## What to work on
Should any entry seem unclear, still set it down exactly as given, along with all the others.

## Exercise materials
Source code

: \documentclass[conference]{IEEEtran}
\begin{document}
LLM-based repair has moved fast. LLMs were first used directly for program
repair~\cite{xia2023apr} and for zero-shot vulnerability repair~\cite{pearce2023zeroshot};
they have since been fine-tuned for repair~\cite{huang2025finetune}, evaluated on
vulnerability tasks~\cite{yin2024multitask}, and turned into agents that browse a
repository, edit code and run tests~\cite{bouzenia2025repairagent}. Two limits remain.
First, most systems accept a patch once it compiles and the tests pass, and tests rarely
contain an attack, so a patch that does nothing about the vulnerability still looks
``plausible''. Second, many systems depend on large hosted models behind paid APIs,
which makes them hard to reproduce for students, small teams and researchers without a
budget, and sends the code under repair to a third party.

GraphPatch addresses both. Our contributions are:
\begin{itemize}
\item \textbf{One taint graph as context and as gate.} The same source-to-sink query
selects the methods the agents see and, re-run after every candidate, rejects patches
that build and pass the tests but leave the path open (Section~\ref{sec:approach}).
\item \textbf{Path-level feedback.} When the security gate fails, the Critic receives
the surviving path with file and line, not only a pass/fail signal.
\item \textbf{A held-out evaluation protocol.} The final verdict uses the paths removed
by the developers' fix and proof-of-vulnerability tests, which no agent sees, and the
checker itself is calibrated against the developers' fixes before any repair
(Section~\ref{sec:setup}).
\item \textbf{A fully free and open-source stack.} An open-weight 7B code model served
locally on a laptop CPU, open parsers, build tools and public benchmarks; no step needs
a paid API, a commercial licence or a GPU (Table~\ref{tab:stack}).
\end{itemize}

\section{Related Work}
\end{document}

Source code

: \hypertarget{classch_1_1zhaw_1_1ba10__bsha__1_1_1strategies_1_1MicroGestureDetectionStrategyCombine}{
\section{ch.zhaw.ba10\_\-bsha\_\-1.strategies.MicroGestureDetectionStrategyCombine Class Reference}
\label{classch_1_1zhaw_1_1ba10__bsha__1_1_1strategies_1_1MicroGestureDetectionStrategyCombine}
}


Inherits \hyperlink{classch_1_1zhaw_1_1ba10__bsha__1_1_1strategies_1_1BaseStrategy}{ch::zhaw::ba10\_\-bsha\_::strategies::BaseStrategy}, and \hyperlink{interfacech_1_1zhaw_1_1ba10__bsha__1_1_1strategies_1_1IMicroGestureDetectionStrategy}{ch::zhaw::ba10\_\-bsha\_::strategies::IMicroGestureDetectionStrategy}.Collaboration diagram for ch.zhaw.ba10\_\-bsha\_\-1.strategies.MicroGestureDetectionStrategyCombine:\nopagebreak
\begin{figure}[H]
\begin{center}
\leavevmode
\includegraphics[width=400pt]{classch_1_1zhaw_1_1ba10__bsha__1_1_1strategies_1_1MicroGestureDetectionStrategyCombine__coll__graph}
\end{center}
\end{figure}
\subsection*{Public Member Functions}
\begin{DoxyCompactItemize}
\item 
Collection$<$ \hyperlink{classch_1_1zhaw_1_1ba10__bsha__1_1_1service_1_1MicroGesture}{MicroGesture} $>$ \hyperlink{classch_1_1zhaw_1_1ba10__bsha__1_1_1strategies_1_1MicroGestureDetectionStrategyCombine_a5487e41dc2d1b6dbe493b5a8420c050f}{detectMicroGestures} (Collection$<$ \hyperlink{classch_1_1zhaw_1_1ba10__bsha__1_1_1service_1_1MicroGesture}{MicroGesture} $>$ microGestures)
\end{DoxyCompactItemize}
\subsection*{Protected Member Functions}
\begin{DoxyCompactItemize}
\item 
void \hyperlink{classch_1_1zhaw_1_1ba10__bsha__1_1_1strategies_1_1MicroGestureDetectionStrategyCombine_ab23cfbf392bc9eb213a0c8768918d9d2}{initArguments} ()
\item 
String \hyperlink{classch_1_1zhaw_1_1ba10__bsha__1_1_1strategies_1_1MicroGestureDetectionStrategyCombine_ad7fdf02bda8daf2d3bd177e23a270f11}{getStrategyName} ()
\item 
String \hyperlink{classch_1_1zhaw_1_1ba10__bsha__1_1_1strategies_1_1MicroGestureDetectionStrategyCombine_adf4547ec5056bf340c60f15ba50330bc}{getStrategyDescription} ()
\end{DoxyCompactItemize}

## Exercise solution
Source code

: \documentclass[conference]{IEEEtran}
\begin{document}
LLM-based repair has moved fast. LLMs were first used directly for program
repair~\cite{xia2023apr} and for zero-shot vulnerability repair~\cite{pearce2023zeroshot};
they have since been fine-tuned for repair~\cite{huang2025finetune}, evaluated on
vulnerability tasks~\cite{yin2024multitask}, and turned into agents that browse a
repository, edit code and run tests~\cite{bouzenia2025repairagent}. Two limits remain.
First, most systems accept a patch once it compiles and the tests pass, and tests rarely
contain an attack, so a patch that does nothing about the vulnerability still looks
``plausible''. Second, many systems depend on large hosted models behind paid APIs,
which makes them hard to reproduce for students, small teams and researchers without a
budget, and sends the code under repair to a third party.

GraphPatch addresses both. Our contributions are:
\begin{itemize}
\item \textbf{One taint graph as context and as gate.} The same source-to-sink query
selects the methods the agents see and, re-run after every candidate, rejects patches
that build and pass the tests but leave the path open (Section~\ref{sec:approach}).
\item \textbf{Path-level feedback.} When the security gate fails, the Critic receives
the surviving path with file and line, not only a pass/fail signal.
\item \textbf{A held-out evaluation protocol.} The final verdict uses the paths removed
by the developers' fix and proof-of-vulnerability tests, which no agent sees, and the
checker itself is calibrated against the developers' fixes before any repair
(Section~\ref{sec:setup}).
\item \textbf{A fully free and open-source stack.} An open-weight 7B code model served
locally on a laptop CPU, open parsers, build tools and public benchmarks; no step needs
a paid API, a commercial licence or a GPU (Table~\ref{tab:stack}).
\end{itemize}

\section{Related Work}
\end{document}

Source code

: \hypertarget{classch_1_1zhaw_1_1ba10__bsha__1_1_1strategies_1_1MicroGestureDetectionStrategyCombine}{
\section{ch.zhaw.ba10\_\-bsha\_\-1.strategies.MicroGestureDetectionStrategyCombine Class Reference}
\label{classch_1_1zhaw_1_1ba10__bsha__1_1_1strategies_1_1MicroGestureDetectionStrategyCombine}
}


Inherits \hyperlink{classch_1_1zhaw_1_1ba10__bsha__1_1_1strategies_1_1BaseStrategy}{ch::zhaw::ba10\_\-bsha\_::strategies::BaseStrategy}, and \hyperlink{interfacech_1_1zhaw_1_1ba10__bsha__1_1_1strategies_1_1IMicroGestureDetectionStrategy}{ch::zhaw::ba10\_\-bsha\_::strategies::IMicroGestureDetectionStrategy}.Collaboration diagram for ch.zhaw.ba10\_\-bsha\_\-1.strategies.MicroGestureDetectionStrategyCombine:\nopagebreak
\begin{figure}[H]
\begin{center}
\leavevmode
\includegraphics[width=400pt]{classch_1_1zhaw_1_1ba10__bsha__1_1_1strategies_1_1MicroGestureDetectionStrategyCombine__coll__graph}
\end{center}
\end{figure}
\subsection*{Public Member Functions}
\begin{DoxyCompactItemize}
\item 
Collection$<$ \hyperlink{classch_1_1zhaw_1_1ba10__bsha__1_1_1service_1_1MicroGesture}{MicroGesture} $>$ \hyperlink{classch_1_1zhaw_1_1ba10__bsha__1_1_1strategies_1_1MicroGestureDetectionStrategyCombine_a5487e41dc2d1b6dbe493b5a8420c050f}{detectMicroGestures} (Collection$<$ \hyperlink{classch_1_1zhaw_1_1ba10__bsha__1_1_1service_1_1MicroGesture}{MicroGesture} $>$ microGestures)
\end{DoxyCompactItemize}
\subsection*{Protected Member Functions}
\begin{DoxyCompactItemize}
\item 
void \hyperlink{classch_1_1zhaw_1_1ba10__bsha__1_1_1strategies_1_1MicroGestureDetectionStrategyCombine_ab23cfbf392bc9eb213a0c8768918d9d2}{initArguments} ()
\item 
String \hyperlink{classch_1_1zhaw_1_1ba10__bsha__1_1_1strategies_1_1MicroGestureDetectionStrategyCombine_ad7fdf02bda8daf2d3bd177e23a270f11}{getStrategyName} ()
\item 
String \hyperlink{classch_1_1zhaw_1_1ba10__bsha__1_1_1strategies_1_1MicroGestureDetectionStrategyCombine_adf4547ec5056bf340c60f15ba50330bc}{getStrategyDescription} ()
\end{DoxyCompactItemize}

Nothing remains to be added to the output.